Professor Timothy R. Johnson received his Ph.D. from Washington University in St. Louis, in 1998. Prior to joining the University of Minnesota Faculty he was an Assistant Professor of Political Science at Southern Illinois University, Carbondale.

Professor Johnson's research and teaching interests include American Politics, judicial politics, Supreme Court decision-making, Supreme Court oral arguments, executive/judiciary relations, and the evolution of the norm of respecting precedent. He has published articles in the American Political Science Review, American Politics Research, Congress and the Presidency, the Journal of Politics, Law and Society Review, and Political Research Quarterly. He is also the author of Oral Arguments and Decision Making on the U.S. Supreme Court (SUNY Press, 2004) and the coauthor of Religious Institutions and Minor Parties in the United States (Praeger Press 1999, with Chris Gilbert, David A.M. Peterson, and Paul Djupe).

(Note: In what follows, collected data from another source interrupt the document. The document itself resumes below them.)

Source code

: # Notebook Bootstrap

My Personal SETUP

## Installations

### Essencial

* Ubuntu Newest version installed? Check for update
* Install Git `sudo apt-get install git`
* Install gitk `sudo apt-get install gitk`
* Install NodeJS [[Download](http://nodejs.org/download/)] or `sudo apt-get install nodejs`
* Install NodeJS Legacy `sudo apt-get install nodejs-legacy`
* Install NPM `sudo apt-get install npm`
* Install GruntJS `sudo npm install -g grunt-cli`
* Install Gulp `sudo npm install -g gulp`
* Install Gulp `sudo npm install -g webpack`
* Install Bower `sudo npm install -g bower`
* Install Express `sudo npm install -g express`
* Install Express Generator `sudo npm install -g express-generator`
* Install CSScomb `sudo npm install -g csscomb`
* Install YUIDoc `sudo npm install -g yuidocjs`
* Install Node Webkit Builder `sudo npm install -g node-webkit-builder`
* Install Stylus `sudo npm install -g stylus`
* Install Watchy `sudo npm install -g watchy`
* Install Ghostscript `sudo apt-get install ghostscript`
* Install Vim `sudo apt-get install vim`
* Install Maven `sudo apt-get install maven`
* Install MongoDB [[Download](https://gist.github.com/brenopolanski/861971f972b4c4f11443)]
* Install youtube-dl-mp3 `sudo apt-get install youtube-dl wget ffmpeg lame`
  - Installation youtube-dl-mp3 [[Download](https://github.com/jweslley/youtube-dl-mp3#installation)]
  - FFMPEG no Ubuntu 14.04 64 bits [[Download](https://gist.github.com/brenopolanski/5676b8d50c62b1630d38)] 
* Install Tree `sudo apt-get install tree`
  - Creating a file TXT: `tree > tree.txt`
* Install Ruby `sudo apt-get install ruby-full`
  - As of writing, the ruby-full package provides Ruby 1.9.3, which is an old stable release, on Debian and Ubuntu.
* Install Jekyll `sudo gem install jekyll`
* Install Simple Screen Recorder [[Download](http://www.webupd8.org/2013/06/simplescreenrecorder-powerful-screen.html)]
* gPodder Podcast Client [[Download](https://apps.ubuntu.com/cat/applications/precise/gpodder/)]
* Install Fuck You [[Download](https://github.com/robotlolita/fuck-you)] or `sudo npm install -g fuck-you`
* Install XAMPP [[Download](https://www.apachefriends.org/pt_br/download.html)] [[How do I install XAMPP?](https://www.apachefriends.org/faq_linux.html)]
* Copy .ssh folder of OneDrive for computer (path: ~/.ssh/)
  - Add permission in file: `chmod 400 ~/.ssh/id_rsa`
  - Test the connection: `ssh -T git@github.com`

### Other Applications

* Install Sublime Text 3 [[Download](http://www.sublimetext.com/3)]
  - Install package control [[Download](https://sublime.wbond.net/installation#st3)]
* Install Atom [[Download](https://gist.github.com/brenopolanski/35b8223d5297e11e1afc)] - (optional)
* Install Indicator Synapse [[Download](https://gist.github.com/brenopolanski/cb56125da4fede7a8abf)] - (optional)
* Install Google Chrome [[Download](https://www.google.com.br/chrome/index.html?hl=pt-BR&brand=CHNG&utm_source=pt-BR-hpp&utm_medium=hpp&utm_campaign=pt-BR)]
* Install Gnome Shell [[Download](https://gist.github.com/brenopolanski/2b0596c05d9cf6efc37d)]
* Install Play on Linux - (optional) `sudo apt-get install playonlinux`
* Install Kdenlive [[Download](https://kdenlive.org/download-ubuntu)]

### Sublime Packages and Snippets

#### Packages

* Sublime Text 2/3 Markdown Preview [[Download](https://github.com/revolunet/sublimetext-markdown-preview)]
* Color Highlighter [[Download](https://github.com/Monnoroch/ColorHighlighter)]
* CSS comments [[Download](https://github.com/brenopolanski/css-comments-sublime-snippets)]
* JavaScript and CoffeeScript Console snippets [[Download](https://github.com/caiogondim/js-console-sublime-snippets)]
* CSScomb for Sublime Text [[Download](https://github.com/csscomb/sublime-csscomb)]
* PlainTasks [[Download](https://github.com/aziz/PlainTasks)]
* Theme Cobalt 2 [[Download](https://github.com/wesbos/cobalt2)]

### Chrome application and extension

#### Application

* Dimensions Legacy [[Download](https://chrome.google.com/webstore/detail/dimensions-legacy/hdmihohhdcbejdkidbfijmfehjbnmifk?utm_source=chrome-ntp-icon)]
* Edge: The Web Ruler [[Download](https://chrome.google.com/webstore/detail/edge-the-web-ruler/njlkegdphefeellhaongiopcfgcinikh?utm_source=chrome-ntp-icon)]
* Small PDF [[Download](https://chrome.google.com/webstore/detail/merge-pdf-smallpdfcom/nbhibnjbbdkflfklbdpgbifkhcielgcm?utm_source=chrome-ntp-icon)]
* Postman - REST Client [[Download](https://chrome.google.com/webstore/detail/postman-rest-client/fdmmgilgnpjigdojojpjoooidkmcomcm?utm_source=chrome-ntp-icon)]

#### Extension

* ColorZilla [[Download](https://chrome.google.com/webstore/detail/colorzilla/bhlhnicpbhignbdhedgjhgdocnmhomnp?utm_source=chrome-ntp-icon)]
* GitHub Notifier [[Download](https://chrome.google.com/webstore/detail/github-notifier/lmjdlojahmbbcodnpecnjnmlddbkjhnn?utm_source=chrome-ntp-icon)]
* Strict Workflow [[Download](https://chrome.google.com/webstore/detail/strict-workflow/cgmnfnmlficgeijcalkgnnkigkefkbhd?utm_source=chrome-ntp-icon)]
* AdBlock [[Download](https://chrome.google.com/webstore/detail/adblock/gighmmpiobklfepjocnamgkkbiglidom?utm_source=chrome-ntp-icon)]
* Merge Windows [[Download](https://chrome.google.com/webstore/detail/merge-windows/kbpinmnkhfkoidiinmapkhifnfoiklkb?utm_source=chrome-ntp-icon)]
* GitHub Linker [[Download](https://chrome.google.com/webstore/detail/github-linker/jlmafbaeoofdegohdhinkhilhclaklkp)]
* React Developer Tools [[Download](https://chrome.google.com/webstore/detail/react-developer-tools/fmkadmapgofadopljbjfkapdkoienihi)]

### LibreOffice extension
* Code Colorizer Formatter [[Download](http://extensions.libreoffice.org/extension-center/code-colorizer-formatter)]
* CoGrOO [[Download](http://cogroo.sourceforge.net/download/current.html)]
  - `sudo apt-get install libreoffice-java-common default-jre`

Professor Johnson's work has also been supported by the National Science Foundation. His first grant (IIS-0324992), "ITR SCOTUS: A Resource for Collaborative Research in Speech Technology, Linguistics, Decision Processes, and the Law" (with Jerry Goldman, Brian McWhinney, and Mark Liberman), is an effort to digitize all U.S. Supreme Court oral arguments from 1955-present, with an emphasis on using the audio to analyze how oral arguments affect the Court's decisions. The second grant (SES-0550276), "Collaborative Research: The Establishment of Stare Decisis in the American Legal System" (with James F. Spriggs II and Paul J. Wahlbeck) focuses on the examination of the how the norm of respecting precedent affects the decisions of judges within the American legal system.